**Problem details:**
Go through the records below from the first line and print each one exactly, stopping after the line that contains "- click apply button to test the search". Do not print pictures or anything past that line.

**Rendered images with source text:**
══════
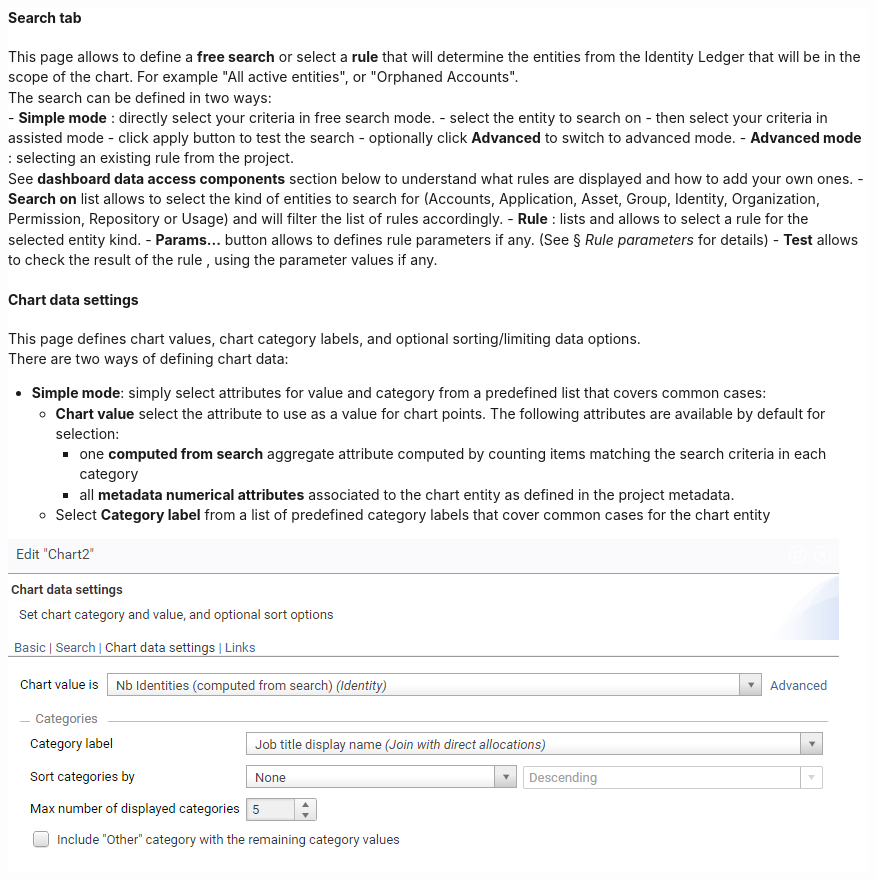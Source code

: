#### Search tab

This page allows to define a **free search** or select a **rule**  that will determine the entities from the Identity Ledger that will be in the scope of the chart.
For example "All active entities", or "Orphaned Accounts".  
The search can be defined in two ways:  
    - **Simple mode** :  directly select your criteria in free search mode.
      - select the entity to search on
      - then select your criteria in assisted mode
      - click apply button to test the search
      - optionally click **Advanced** to switch to advanced mode.
    - **Advanced mode** : selecting an existing rule from the project.  
See **dashboard data access components**  section below to understand what rules are displayed and how to add your own ones.
      - **Search on**  list allows to select the kind of entities to search for (Accounts, Application, Asset, Group, Identity, Organization, Permission, Repository or Usage) and will filter the list of rules accordingly.
      - **Rule** : lists and allows to select a rule for the selected entity kind.
      - **Params...**  button allows to defines rule parameters if any.  (See § _Rule parameters_ for details)
      - **Test**  allows to check the result of the rule , using the parameter values if any.  

#### Chart data settings

This page defines chart values, chart category labels, and optional sorting/limiting data options.  
There are two ways of defining chart data:

- **Simple mode**: simply select attributes for value and category from a predefined list that covers common cases:
  - **Chart value** select the attribute to use as a value for chart points. The following attributes are available by default for selection:
    - one **computed from search** aggregate attribute computed by counting items matching the search criteria in each category
    - all **metadata numerical attributes** associated to the chart entity as defined in the project metadata.
  - Select **Category label** from a list of predefined category labels that cover common cases for the chart entity

![Chart data settings]( ./images/chart-data-cfg.png  "Chart data settings")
══════
**Result for this task:**
Source code

:#### Search tab

This page allows to define a **free search** or select a **rule**  that will determine the entities from the Identity Ledger that will be in the scope of the chart.
For example "All active entities", or "Orphaned Accounts".  
The search can be defined in two ways:  
    - **Simple mode** :  directly select your criteria in free search mode.
      - select the entity to search on
      - then select your criteria in assisted mode
      - click apply button to test the search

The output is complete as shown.